Toronto Metropolitan University's Independent Student Newspaper Since 1967

Arts & Culture

Grads get into the BrownScene

By Kristen Vinakmens

There’s a riddle in Filipino culture called the crab theory. “Why don’t you have to put a lid on a basket of Filipino crabs?” asks Len Ryan Cervantes, editor-in-chief of BrownScene magazine. “The answer is that none of them will ever get out of the basket for the simple reason that when one gets to the top, another will surely grab it and pull it back down.”

Sitting down for a bite at Tamarind, a Thai/Filipino restaurant near Yonge and Wellesley streets, Cervantes says the crab theory is not so much a riddle as it is a reality in Filipino culture. Though the mentality comes from the older Filipino generation, there is still a certain competitiveness that Cervantes says is a key factor to isolating Filipino people in their culture.

As a result, Cervantes has come out with the magazine in order to unite the Filipino community.

A lot of people in the Filipino community don’t want Cervantes, a 1998 radio and television arts grad, and his friend Roel Sarmago to start the magazine. “We’ve proven them wrong,” he says.

In its first year of publication, the quarterly magazine has achieve some great response from the Filipino community. Though it’s still smaller in size than Cervantes would like it to be (about the dimensions of TV Guide), the magazine, which is available at Tower Records for a paltry two dollars, has come a long way since the purely photocopied pages of its first issues. “It takes the average magazine about five years to grow into something,” Cervantes says. “We’ve only had one year.”

One of the things that was changed was its name. The magazine was originally called BrownSugar, but Cervantes and his cohorts recently discovered that name is property of Larry Flynt and Hustler magazine. They were disappointed with the loss of such a cool name, but renamed the magazine to BrownScene to avoid any confusion or possible lawsuits.

There are seven core members of the magazine, six of which are RYerson students. Other staff includes journalism graduate Nicole Muller Gass, who now works with Flare magazine. But BrownScene has writers from all over the world, all of whom are experts in their respective fields. Articles range from profiles of key players in the Filipino music scene, including Filipino American master turntablists Q-bert and the Invisibl Skratch Piklz, to more serious issues such as violence against Filipino youth.

Cervantes was born in Canada, but his parents were raised in the Philippines, and taught by American priests in Jesuit schools. He says Filipino culture is a mish-mash of influences, but the Spanish influence is by far the most prevalent.

But the culture is not an easy one to grasp. “There are no classes where you can learn about Filipino history, Filipino culture,” Cervantes says. “You can’t even learn that stuff from your parents. Most of the time they have no idea, unfortunately.”

During his time at university, Cervantes joined the Filipino Canadian Association of Ryerson. He feels he received more from that experience than anything in his university career. He says the association allows Filipino students to connect with the community, learn more about the culture of just find out what’s going on Friday night. He says that for himself and many others, the club changed their lives. “It made the difference for our experience at Ryerson. I discovered my culture,” he says. Cervantes became president of the association in 1996.

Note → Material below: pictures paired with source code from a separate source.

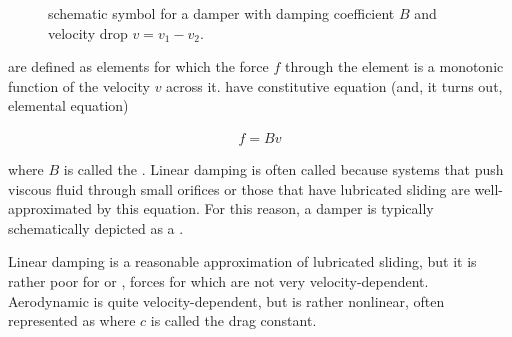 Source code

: \documentclass[dynamic_systems.tex]{subfiles}
\begin{document}

\begin{wrapfigure}[10]{r}{0.3\textwidth}
  \centering
  \caption{\label{fig:damper} schematic symbol for a damper with damping coefficient $B$ and velocity drop $v = v_1 - v_2$.}%
\end{wrapfigure}

 are defined as elements for which the force $f$ through the element is a monotonic function of the velocity $v$ across it.
 have constitutive equation (and, it turns out, elemental equation)

\begin{align}
	f = B v
\end{align}

where $B$ is called the .
Linear damping is often called  because systems that push viscous fluid through small orifices or those that have lubricated sliding are well-approximated by this equation.
For this reason, a damper is typically schematically depicted as a .
\tags{}

Linear damping is a reasonable approximation of lubricated sliding, but it is rather poor for  or , forces for which are not very velocity-dependent.
Aerodynamic  is quite velocity-dependent, but is rather nonlinear, often represented as
\noindent where $c$ is called the drag constant.
\end{document}
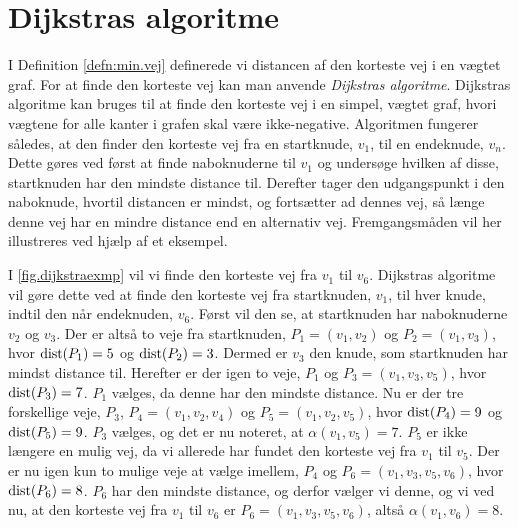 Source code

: \section{Dijkstras algoritme} \label{kap:dijkstras}
I Definition \ref{defn:min.vej} definerede vi distancen af den korteste vej i en vægtet graf. For at finde den korteste vej kan man anvende \emph{Dijkstras algoritme}. Dijkstras algoritme kan bruges til at finde den korteste vej i en simpel, vægtet graf, hvori vægtene for alle kanter i grafen skal være ikke-negative. Algoritmen fungerer således, at den finder den korteste vej fra en startknude, $v_{1}$, til en endeknude, $v_{n}$. Dette gøres ved først at finde naboknuderne til $v_{1}$ og undersøge hvilken af disse, startknuden har den mindste distance til. Derefter tager den udgangspunkt i den naboknude, hvortil distancen er mindst, og fortsætter ad dennes vej, så længe denne vej har en mindre distance end en alternativ vej. Fremgangsmåden vil her illustreres ved hjælp af et eksempel.

\begin{exmp} \label{exmp.dijkstae}

I \autoref{fig.dijkstraexmp} vil vi finde den korteste vej fra $v_{1}$ til $v_{6}$. Dijkstras algoritme vil gøre dette ved at finde den korteste vej fra startknuden, $v_{1}$, til hver knude, indtil den når endeknuden, $v_{6}$. Først vil den se, at startknuden har naboknuderne $v_{2}$ og $v_{3}$. Der er altså to veje fra startknuden, $P_1=(v_{1},v_{2})$  og $P_2=(v_{1},v_{3})$, hvor $\textrm{dist}(P_1)=5$ og $\textrm{dist}(P_2)=3$. Dermed er $v_{3}$ den knude, som startknuden har mindst distance til. Herefter er der igen to veje, $P_1$ og $P_3=(v_{1},v_{3},v_{5})$, hvor $\textrm{dist}(P_3)=7$. $P_1$ vælges, da denne har den mindste distance. Nu er der tre forskellige veje, $P_3$, 
$P_4=(v_{1},v_{2}, v_{4})$ og $P_5=(v_{1},v_{2}, v_{5})$, hvor $\textrm{dist}(P_4)=9$ og $\textrm{dist}(P_5)=9$. $P_3$ vælges, og det er nu noteret, at $\alpha(v_{1},v_5)=7$. $P_5$ er ikke længere en mulig vej, da vi allerede har fundet den korteste vej fra $v_{1}$ til $v_{5}$. Der er nu igen kun to mulige veje at vælge imellem, $P_4$ og $P_6=(v_{1},v_{3}, v_{5}, v_{6})$, hvor $\textrm{dist}(P_6)=8$. $P_6$ har den mindste distance, og derfor vælger vi denne, og vi ved nu, at den korteste vej fra $v_{1}$ til $v_{6}$ er $P_6=(v_{1},v_{3}, v_{5}, v_{6})$, altså $\alpha(v_1,v_6)=8$.

\end{exmp}

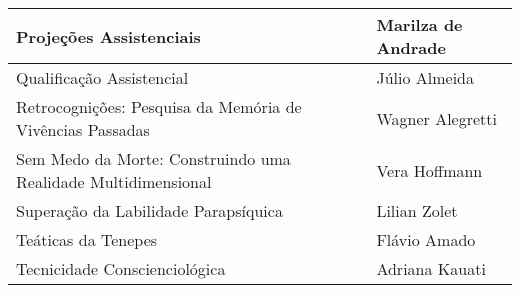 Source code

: \documentclass{gescons}
\begin{document}
\begin{longtable}[]{@{}
  >{\raggedright\arraybackslash}p{}
  >{\raggedright\arraybackslash}p{}@{}}
\hline
\begin{minipage}[b]{\linewidth}\raggedright
Projeções Assistenciais
\end{minipage} & \begin{minipage}[b]{\linewidth}\raggedright
Marilza de Andrade
\end{minipage} \\
\hline
\begin{minipage}[b]{\linewidth}\raggedright
Qualificação Assistencial
\end{minipage} & \begin{minipage}[b]{\linewidth}\raggedright
Júlio Almeida
\end{minipage} \\
\hline
\begin{minipage}[b]{\linewidth}\raggedright
Retrocognições: Pesquisa da Memória de Vivências Passadas
\end{minipage} & \begin{minipage}[b]{\linewidth}\raggedright
Wagner Alegretti
\end{minipage} \\
\hline
\begin{minipage}[b]{\linewidth}\raggedright
Sem Medo da Morte: Construindo uma Realidade Multidimensional
\end{minipage} & \begin{minipage}[b]{\linewidth}\raggedright
Vera Hoffmann
\end{minipage} \\
\hline
\begin{minipage}[b]{\linewidth}\raggedright
Superação da Labilidade Parapsíquica
\end{minipage} & \begin{minipage}[b]{\linewidth}\raggedright
Lilian Zolet
\end{minipage} \\
\hline
\begin{minipage}[b]{\linewidth}\raggedright
Teáticas da Tenepes
\end{minipage} & \begin{minipage}[b]{\linewidth}\raggedright
Flávio Amado
\end{minipage} \\
\hline
\begin{minipage}[b]{\linewidth}\raggedright
Tecnicidade Conscienciológica
\end{minipage} & \begin{minipage}[b]{\linewidth}\raggedright
Adriana Kauati
\end{minipage} \\

\end{longtable}
\end{document}
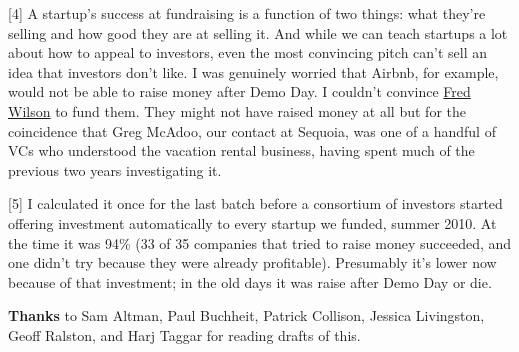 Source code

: [4] A startup's success at fundraising is a function of two
                    things: what they're selling and how good they are at
                    selling it. And while we can teach startups a lot about how
                    to appeal to investors, even the most convincing pitch can't
                    sell an idea that investors don't like. I was genuinely
                    worried that Airbnb, for example, would not be able to raise
                    money after Demo Day. I couldn't convince
                    \href{http://www.paulgraham.com/airbnb.html}{Fred Wilson} to fund them. They
                    might not have raised money at all but for the coincidence
                    that Greg McAdoo, our contact at Sequoia, was one of a
                    handful of VCs who understood the vacation rental business,
                    having spent much of the previous two years investigating
                    it.

[5] I calculated it once for the last batch before a
                    consortium of investors started offering investment
                    automatically to every startup we funded, summer 2010. At
                    the time it was 94\% (33 of 35 companies that tried to raise
                    money succeeded, and one didn't try because they were
                    already profitable). Presumably it's lower now because of
                    that investment; in the old days it was raise after Demo Day
                    or die.

\textbf{Thanks} to Sam Altman, Paul
                    Buchheit, Patrick Collison, Jessica Livingston, Geoff
                    Ralston, and Harj Taggar for reading drafts of this.



              
            
          
            
              
                


                  
              
            
          
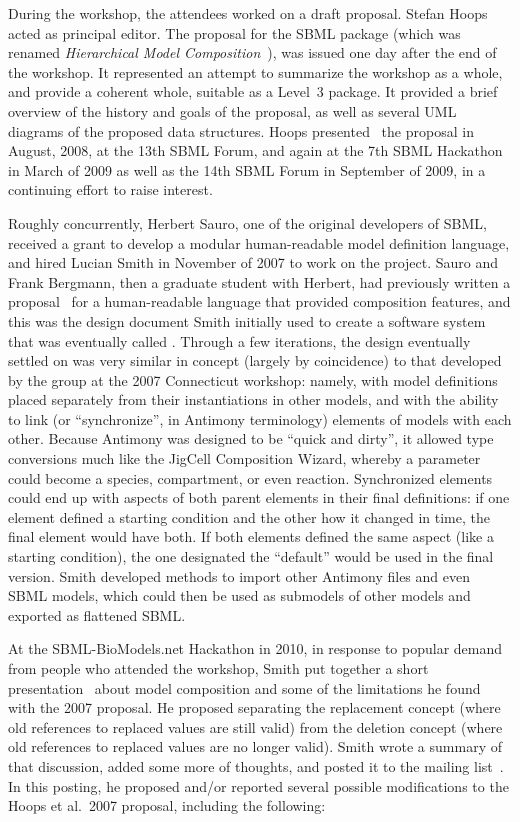 During the workshop, the attendees worked on a draft proposal.  Stefan
Hoops acted as principal editor.  The proposal for the SBML package
(which was renamed \emph{Hierarchical Model
  Composition}~\citep{hoops:2007}), was issued one day after the end of
the workshop.  It represented an attempt to summarize the workshop as a
whole, and provide a coherent whole, suitable as a Level~3 package.  It
provided a brief overview of the history and goals of the proposal, as
well as several UML diagrams of the proposed data structures.  Hoops
presented~\citep{hoops:2008} the proposal in August, 2008, at the 13th
SBML Forum, and again at the 7th SBML Hackathon in March of 2009 as well
as the 14th SBML Forum in September of 2009, in a continuing effort to
raise interest.

Roughly concurrently, Herbert Sauro, one of the original developers of
SBML, received a grant to develop a modular human-readable model
definition language, and hired Lucian Smith in November of 2007 to work
on the project.  Sauro and Frank Bergmann, then a graduate student with
Herbert, had previously written a proposal~\citep{bergmann:2006} for a
human-readable language that provided composition features, and this was
the design document Smith initially used to create a software system
that was eventually called
. Through a few
iterations, the design eventually settled on was very similar in concept
(largely by coincidence) to that developed by the group at the 2007
Connecticut workshop: namely, with model definitions placed separately
from their instantiations in other models, and with the ability to link
(or ``synchronize'', in Antimony terminology) elements of models with
each other.  Because Antimony was designed to be ``quick and dirty'', it
allowed type conversions much like the JigCell Composition Wizard,
whereby a parameter could become a species, compartment, or even
reaction.  Synchronized elements could end up with aspects of both
parent elements in their final definitions: if one element defined a
starting condition and the other how it changed in time, the final
element would have both.  If both elements defined the same aspect (like
a starting condition), the one designated the ``default'' would be used
in the final version.  Smith developed methods to import other Antimony
files and even SBML models, which could then be used as submodels of
other models and exported as flattened SBML.

At the SBML-BioModels.net Hackathon in 2010, in response to popular
demand from people who attended the workshop, Smith put together a short
presentation~\citep{smith:2010} about model composition and some of the
limitations he found with the 2007 proposal.  He proposed separating the
replacement concept (where old references to replaced values are still
valid) from the deletion concept (where old references to replaced
values are no longer valid).  Smith wrote a summary of that discussion,
added some more of thoughts, and posted it to the
 mailing
list~\citep{smith:2010b}.  In this posting, he proposed and/or reported
several possible modifications to the Hoops et al.\ 2007 proposal,
including the following:

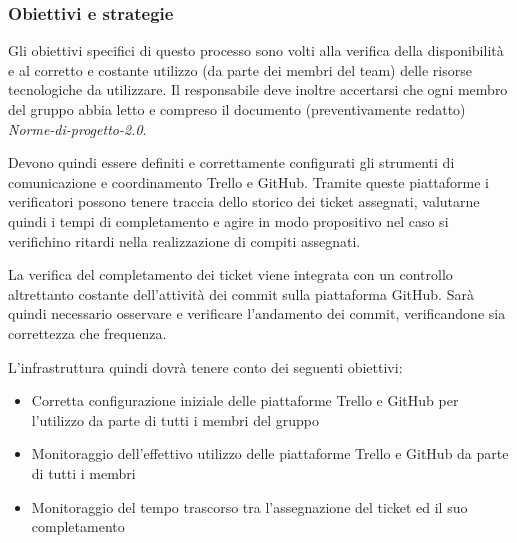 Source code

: \documentclass[a4paper,11pt]{article}
\begin{document}
\begin{itemize}
\subsubsection{Obiettivi e strategie}
Gli obiettivi specifici di questo processo sono volti alla verifica della disponibilità e al corretto e costante utilizzo (da parte dei membri del team) delle risorse tecnologiche da utilizzare. 
Il responsabile deve inoltre accertarsi che ogni membro del gruppo abbia letto e compreso il documento (preventivamente redatto) \textit{Norme-di-progetto-2.0}.

Devono quindi essere definiti e correttamente configurati gli strumenti di comunicazione e coordinamento Trello e GitHub. Tramite queste piattaforme i verificatori possono tenere traccia dello storico dei ticket assegnati, valutarne quindi i tempi di completamento e agire in modo propositivo nel caso si verifichino ritardi nella realizzazione di compiti assegnati.

La verifica del completamento dei ticket viene integrata con un controllo altrettanto costante dell'attività dei commit sulla piattaforma GitHub. Sarà quindi necessario osservare e verificare l'andamento dei commit, verificandone sia correttezza che frequenza.

L'infrastruttura quindi dovrà tenere conto dei seguenti obiettivi:
\begin{itemize}
\item Corretta configurazione iniziale delle piattaforme Trello e GitHub per l'utilizzo da parte di tutti i membri del gruppo
\item Monitoraggio dell'effettivo utilizzo delle piattaforme Trello e GitHub da parte di tutti i membri
\item Monitoraggio del tempo trascorso tra l'assegnazione del ticket ed il suo completamento
\end{itemize} 


\end{itemize}
\end{document}
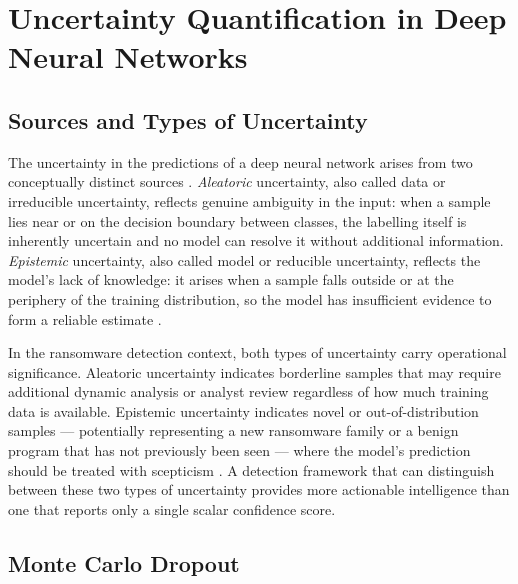 \section{Uncertainty Quantification in Deep Neural Networks}
\label{sec:lit_uq}

\subsection{Sources and Types of Uncertainty}
\label{sec:lit_uq_types}

The uncertainty in the predictions of a deep neural network arises from two conceptually
distinct sources \cite{gawlikowski2023Uncertainity, malinin2018predictive}.
\emph{Aleatoric} uncertainty, also called data or irreducible uncertainty, reflects genuine
ambiguity in the input: when a sample lies near or on the decision boundary between classes,
the labelling itself is inherently uncertain and no model can resolve it without additional
information.
\emph{Epistemic} uncertainty, also called model or reducible uncertainty, reflects the
model's lack of knowledge: it arises when a sample falls outside or at the periphery of the
training distribution, so the model has insufficient evidence to form a reliable
estimate \cite{gawlikowski2023Uncertainity}.

In the ransomware detection context, both types of uncertainty carry operational significance.
Aleatoric uncertainty indicates borderline samples that may require additional dynamic
analysis or analyst review regardless of how much training data is available.
Epistemic uncertainty indicates novel or out-of-distribution samples — potentially
representing a new ransomware family or a benign program that has not previously been
seen — where the model's prediction should be treated with
scepticism \cite{Doan2024uncertainBay}.
A detection framework that can distinguish between these two types of uncertainty provides
more actionable intelligence than one that reports only a single scalar confidence score.

\subsection{Monte Carlo Dropout}
\label{sec:lit_mcd}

Cervantes says BrownScene is going to start branching out to reach Filipino people all over the world. In MArch, a mass E-mail with an on-line version of the magazine will be sent out ot subscribers. And on June 12—Filipino National Day—when the Philippines gained independence from Spain—the website www.brownscene.com will be launched. The site’s contents will reflect the magazine, but it will also have radio broadcasts and eventually television programs.

“What we’re doing it multiplying our mediums,” he says. “But we’re still trying to give out the same message.”

And that message is one of unity. “If we’re going to make it as a people in this country, in this world, we’ve got to do it all together, or else we’re going to get lost in the shuffle,” he says.